/---
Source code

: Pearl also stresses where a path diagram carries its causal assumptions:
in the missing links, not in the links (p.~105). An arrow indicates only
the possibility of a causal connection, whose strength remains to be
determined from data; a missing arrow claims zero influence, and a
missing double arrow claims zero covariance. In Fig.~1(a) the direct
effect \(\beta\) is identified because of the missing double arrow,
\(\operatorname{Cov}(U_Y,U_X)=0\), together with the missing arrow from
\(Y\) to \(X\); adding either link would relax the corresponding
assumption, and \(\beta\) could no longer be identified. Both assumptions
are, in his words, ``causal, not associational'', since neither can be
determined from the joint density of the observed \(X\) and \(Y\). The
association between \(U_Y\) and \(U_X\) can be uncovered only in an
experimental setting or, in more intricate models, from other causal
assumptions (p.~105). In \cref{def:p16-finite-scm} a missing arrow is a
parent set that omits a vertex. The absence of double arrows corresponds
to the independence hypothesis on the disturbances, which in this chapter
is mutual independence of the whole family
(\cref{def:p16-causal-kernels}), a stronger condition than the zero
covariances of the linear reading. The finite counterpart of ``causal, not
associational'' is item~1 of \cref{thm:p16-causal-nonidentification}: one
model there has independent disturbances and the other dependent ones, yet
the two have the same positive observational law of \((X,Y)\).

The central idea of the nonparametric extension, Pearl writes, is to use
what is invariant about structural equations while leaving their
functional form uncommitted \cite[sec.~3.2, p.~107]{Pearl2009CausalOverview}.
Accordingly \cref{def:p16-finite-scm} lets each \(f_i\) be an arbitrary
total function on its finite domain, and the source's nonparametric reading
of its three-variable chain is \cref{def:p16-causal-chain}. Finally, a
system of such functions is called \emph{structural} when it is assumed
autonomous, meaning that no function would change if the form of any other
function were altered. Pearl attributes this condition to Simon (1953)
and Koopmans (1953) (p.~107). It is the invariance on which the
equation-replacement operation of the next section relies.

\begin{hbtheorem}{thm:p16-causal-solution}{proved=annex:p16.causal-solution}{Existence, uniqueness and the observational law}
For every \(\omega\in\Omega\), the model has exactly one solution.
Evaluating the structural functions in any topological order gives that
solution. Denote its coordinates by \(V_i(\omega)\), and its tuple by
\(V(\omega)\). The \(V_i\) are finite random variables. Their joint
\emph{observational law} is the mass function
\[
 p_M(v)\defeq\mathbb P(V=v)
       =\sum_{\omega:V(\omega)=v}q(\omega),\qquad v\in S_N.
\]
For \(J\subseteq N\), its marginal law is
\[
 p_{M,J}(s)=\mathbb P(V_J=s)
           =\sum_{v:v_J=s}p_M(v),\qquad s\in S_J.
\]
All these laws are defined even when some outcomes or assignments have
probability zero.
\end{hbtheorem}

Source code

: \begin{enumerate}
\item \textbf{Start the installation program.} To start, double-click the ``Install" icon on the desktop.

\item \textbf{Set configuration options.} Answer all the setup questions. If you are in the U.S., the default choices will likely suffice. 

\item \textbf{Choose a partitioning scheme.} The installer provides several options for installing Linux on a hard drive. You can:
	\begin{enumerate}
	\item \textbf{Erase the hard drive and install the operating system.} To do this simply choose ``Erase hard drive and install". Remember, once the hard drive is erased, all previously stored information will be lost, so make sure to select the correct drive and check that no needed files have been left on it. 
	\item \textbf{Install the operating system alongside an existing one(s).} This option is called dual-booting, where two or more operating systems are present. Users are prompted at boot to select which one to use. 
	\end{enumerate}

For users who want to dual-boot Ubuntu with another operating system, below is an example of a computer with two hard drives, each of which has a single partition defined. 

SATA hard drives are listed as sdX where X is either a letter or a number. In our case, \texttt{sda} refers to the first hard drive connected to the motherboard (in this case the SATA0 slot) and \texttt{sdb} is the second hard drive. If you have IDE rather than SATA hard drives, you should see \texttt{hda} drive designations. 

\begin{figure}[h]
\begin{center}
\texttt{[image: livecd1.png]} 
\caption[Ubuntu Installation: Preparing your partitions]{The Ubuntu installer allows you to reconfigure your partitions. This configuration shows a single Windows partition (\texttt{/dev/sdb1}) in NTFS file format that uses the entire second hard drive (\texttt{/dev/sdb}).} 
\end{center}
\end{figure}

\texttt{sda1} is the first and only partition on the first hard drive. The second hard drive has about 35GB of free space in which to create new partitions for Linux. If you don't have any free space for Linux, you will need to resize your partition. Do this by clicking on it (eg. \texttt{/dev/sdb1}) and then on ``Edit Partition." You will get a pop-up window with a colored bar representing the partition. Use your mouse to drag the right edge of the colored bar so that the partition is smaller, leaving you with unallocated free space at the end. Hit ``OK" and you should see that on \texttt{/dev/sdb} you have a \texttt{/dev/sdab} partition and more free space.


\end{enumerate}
\---
ACTIVITY:
Copy the lines that hold the word "disturbances". Take them from the records above.

ANSWER SECTION:
to the independence hypothesis on the disturbances, which in this chapter
model there has independent disturbances and the other dependent ones, yet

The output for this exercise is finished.